### Supplied data
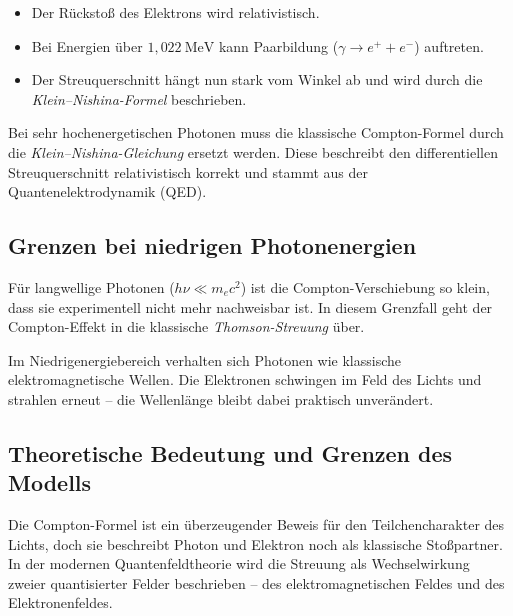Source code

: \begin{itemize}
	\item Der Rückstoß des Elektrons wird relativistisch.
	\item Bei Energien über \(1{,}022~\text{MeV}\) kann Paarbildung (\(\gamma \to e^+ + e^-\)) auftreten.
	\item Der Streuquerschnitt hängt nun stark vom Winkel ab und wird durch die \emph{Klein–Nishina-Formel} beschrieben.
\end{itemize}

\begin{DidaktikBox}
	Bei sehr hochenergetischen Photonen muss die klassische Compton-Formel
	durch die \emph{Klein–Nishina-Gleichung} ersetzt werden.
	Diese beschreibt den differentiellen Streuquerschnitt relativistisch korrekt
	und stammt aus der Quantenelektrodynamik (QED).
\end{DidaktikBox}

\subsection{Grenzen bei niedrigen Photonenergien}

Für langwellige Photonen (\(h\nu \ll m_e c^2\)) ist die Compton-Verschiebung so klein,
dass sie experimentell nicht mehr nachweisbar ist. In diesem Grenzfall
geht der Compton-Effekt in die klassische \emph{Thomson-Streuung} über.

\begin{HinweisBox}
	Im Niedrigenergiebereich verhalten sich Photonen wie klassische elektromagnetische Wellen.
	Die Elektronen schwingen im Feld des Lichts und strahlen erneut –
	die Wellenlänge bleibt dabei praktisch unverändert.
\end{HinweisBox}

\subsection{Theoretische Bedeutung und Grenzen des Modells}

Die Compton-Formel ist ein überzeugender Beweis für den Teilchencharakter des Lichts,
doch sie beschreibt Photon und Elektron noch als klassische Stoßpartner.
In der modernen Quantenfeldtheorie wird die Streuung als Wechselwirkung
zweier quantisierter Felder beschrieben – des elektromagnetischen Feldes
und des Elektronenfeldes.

### Brief
Every line above from the line with "e^+ + e^-\)) auftreten." to the line with "Im Niedrigenergiebereich verhalten" is wanted, ends included; write them out exactly and add no other line.

### Exercise solution
	\item Bei Energien über \(1{,}022~\text{MeV}\) kann Paarbildung (\(\gamma \to e^+ + e^-\)) auftreten.
	\item Der Streuquerschnitt hängt nun stark vom Winkel ab und wird durch die \emph{Klein–Nishina-Formel} beschrieben.
\end{itemize}

\begin{DidaktikBox}
	Bei sehr hochenergetischen Photonen muss die klassische Compton-Formel
	durch die \emph{Klein–Nishina-Gleichung} ersetzt werden.
	Diese beschreibt den differentiellen Streuquerschnitt relativistisch korrekt
	und stammt aus der Quantenelektrodynamik (QED).
\end{DidaktikBox}

\subsection{Grenzen bei niedrigen Photonenergien}

Für langwellige Photonen (\(h\nu \ll m_e c^2\)) ist die Compton-Verschiebung so klein,
dass sie experimentell nicht mehr nachweisbar ist. In diesem Grenzfall
geht der Compton-Effekt in die klassische \emph{Thomson-Streuung} über.

\begin{HinweisBox}
	Im Niedrigenergiebereich verhalten sich Photonen wie klassische elektromagnetische Wellen.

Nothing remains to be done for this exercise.